▶ EXTRACTED ENTRIES:
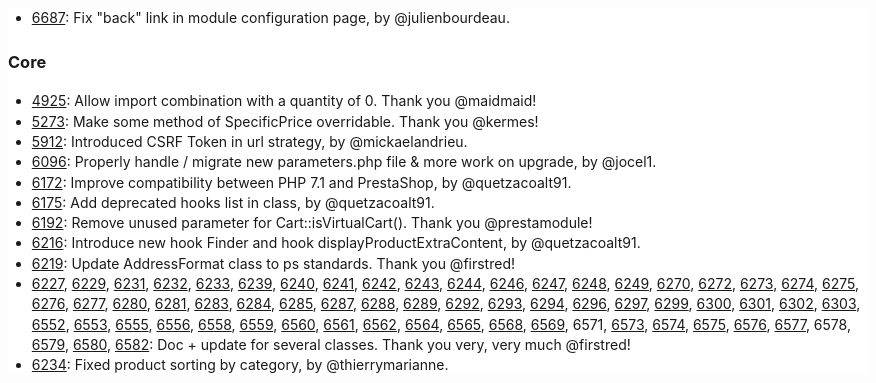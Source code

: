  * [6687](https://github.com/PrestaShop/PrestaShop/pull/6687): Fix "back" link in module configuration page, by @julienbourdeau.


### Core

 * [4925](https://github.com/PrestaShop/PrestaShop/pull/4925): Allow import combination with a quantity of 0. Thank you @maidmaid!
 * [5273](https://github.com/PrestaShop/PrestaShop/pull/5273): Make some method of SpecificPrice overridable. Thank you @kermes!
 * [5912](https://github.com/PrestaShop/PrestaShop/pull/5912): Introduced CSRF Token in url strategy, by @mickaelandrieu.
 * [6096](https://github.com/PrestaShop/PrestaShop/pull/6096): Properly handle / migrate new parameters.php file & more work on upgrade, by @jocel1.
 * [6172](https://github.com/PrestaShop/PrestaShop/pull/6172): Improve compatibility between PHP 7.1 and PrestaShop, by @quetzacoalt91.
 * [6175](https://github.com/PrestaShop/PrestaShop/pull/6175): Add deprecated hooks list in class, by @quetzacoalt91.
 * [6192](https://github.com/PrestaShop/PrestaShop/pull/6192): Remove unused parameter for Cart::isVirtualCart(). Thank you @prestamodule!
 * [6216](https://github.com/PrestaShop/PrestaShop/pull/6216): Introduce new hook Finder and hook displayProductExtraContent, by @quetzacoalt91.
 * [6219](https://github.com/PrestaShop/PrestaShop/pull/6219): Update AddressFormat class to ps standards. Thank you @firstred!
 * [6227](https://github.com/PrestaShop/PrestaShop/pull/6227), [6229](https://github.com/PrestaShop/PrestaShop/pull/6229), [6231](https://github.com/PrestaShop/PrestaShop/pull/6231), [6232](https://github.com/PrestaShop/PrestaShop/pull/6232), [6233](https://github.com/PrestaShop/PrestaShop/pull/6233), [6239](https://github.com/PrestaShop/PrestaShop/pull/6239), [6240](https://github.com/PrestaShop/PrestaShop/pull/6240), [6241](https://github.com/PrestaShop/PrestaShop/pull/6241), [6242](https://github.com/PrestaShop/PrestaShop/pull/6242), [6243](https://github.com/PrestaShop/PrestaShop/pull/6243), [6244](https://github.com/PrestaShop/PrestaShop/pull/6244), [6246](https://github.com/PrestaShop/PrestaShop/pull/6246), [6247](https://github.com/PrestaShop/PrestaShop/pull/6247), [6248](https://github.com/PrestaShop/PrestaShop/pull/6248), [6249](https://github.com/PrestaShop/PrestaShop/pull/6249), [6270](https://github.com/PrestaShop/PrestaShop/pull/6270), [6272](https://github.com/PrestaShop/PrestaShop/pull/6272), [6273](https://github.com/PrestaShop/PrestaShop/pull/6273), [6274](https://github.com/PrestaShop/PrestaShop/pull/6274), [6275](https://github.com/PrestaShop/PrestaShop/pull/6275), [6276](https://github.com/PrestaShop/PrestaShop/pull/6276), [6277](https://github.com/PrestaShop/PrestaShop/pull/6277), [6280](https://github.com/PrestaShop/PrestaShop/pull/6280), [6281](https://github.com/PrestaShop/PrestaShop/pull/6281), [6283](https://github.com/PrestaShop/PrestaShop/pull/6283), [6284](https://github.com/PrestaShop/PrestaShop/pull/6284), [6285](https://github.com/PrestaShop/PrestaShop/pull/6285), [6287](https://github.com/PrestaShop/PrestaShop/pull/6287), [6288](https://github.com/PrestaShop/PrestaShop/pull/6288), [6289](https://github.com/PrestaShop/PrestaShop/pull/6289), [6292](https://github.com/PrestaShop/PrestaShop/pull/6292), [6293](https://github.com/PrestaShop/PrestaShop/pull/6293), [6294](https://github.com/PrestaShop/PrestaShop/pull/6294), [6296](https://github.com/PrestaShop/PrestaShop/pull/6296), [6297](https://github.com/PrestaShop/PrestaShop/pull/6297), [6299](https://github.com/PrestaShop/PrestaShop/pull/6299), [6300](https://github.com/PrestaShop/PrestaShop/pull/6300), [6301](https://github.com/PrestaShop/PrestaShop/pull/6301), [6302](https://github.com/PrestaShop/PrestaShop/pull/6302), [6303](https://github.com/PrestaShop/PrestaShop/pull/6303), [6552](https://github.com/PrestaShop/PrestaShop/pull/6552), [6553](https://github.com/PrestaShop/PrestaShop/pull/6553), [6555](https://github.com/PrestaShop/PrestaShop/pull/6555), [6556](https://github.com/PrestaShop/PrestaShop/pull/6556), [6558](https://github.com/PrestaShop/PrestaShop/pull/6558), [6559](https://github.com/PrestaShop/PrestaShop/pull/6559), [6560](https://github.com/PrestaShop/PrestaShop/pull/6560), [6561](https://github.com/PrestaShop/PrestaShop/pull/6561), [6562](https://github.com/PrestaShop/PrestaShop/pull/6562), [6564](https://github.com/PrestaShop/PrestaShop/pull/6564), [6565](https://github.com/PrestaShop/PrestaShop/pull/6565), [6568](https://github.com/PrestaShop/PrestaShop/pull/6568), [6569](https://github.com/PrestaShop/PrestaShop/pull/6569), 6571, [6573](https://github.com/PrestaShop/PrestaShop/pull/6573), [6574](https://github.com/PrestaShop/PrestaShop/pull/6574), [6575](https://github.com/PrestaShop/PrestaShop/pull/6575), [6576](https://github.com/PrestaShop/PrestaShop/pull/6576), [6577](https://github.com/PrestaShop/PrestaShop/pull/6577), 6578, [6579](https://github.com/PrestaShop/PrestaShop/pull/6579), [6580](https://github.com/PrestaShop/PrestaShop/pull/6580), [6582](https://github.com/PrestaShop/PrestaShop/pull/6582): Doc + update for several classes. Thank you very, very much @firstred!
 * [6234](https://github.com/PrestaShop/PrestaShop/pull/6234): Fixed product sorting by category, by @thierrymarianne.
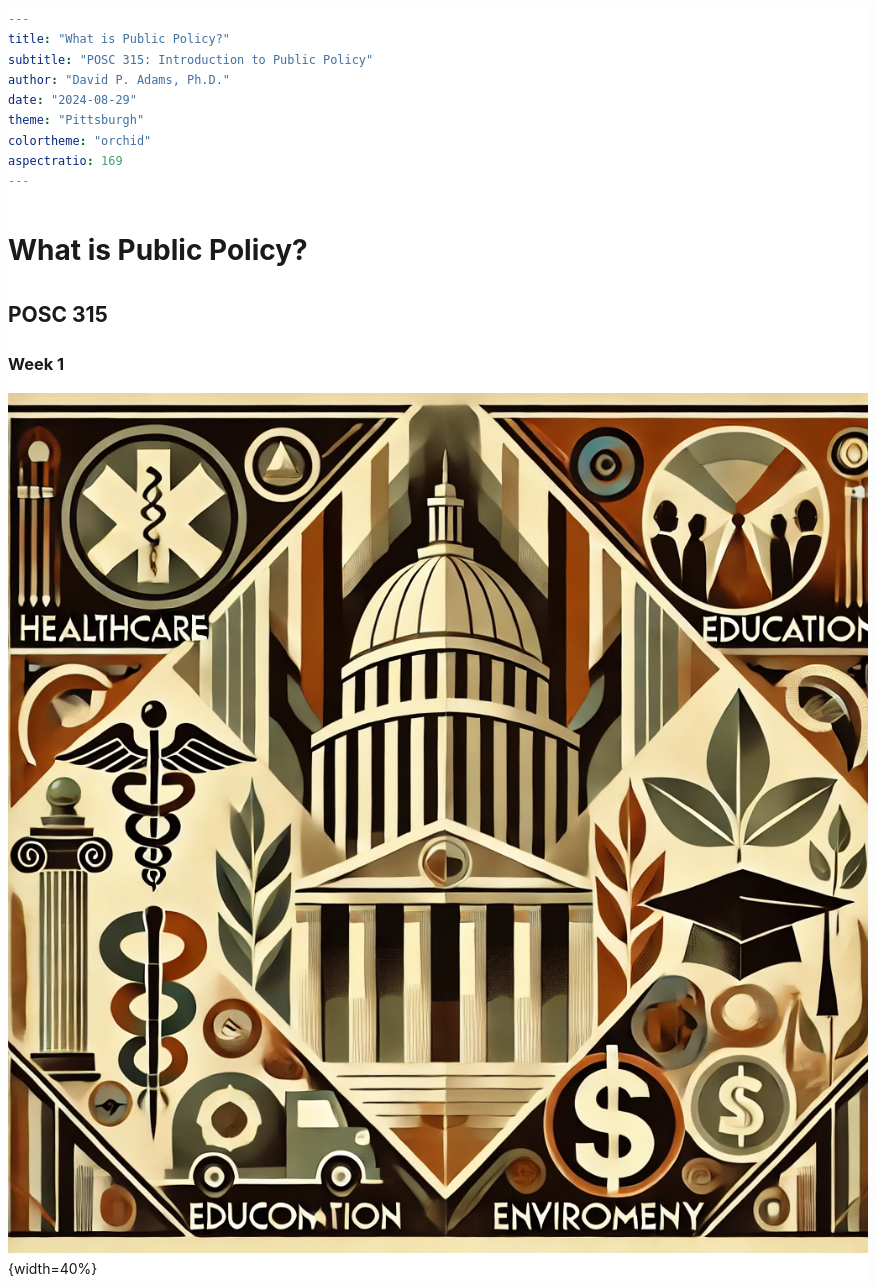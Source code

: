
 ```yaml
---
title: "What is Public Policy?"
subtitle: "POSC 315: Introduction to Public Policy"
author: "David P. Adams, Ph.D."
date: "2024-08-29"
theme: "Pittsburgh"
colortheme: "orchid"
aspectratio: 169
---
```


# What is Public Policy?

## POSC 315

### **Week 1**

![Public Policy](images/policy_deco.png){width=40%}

▶ WHAT TO DO: Please copy every line from the entries that includes the word "POSC".

▶ WRITTEN SOLUTION:
subtitle: "POSC 315: Introduction to Public Policy"
## POSC 315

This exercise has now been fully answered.